### Directions
Where the string "Communication" shows up in a line of the records, copy that line.
** Opening Available data block **
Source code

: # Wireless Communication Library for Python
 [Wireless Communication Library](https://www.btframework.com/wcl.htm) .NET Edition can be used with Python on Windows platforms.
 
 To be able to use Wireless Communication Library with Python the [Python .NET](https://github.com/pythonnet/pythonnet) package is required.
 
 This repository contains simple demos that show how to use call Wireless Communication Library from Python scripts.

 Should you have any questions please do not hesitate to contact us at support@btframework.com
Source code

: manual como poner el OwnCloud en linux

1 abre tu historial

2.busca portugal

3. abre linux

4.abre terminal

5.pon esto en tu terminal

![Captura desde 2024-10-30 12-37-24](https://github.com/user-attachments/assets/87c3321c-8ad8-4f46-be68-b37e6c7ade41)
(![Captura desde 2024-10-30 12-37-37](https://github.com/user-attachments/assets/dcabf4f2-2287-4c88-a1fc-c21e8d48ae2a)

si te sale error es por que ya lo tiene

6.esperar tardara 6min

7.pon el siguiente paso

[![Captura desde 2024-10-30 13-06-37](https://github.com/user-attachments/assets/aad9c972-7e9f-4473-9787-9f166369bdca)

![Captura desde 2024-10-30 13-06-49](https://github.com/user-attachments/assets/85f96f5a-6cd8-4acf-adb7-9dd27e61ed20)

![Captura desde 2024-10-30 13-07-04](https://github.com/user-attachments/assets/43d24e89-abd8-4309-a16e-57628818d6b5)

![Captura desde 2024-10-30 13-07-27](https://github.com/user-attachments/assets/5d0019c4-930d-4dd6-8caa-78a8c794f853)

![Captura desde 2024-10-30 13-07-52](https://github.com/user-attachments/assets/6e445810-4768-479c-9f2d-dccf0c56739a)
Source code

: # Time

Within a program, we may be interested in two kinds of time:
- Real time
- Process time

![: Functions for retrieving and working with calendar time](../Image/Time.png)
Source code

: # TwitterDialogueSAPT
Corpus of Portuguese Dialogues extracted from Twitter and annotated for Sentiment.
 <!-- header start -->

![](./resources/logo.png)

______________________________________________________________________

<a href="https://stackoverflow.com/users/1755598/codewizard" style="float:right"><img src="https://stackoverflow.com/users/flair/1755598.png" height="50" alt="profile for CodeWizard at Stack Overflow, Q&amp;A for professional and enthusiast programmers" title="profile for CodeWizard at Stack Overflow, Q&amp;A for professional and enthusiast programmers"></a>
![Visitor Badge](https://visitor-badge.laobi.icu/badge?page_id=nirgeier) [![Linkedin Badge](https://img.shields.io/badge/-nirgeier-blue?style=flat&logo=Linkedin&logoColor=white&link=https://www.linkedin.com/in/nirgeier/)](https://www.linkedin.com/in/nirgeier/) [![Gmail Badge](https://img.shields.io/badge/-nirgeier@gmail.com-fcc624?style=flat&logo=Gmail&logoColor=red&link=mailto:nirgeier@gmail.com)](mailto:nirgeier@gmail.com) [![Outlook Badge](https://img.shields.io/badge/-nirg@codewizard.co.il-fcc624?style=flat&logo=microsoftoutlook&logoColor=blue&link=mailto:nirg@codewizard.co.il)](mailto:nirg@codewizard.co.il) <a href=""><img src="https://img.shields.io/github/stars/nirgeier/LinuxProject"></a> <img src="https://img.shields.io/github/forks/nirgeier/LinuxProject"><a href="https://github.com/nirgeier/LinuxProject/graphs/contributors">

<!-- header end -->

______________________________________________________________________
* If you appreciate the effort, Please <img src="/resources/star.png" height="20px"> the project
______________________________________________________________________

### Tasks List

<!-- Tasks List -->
** Closing Available data block **
### Answer box
: # Wireless Communication Library for Python
 [Wireless Communication Library](https://www.btframework.com/wcl.htm) .NET Edition can be used with Python on Windows platforms.
 To be able to use Wireless Communication Library with Python the [Python .NET](https://github.com/pythonnet/pythonnet) package is required.
 This repository contains simple demos that show how to use call Wireless Communication Library from Python scripts.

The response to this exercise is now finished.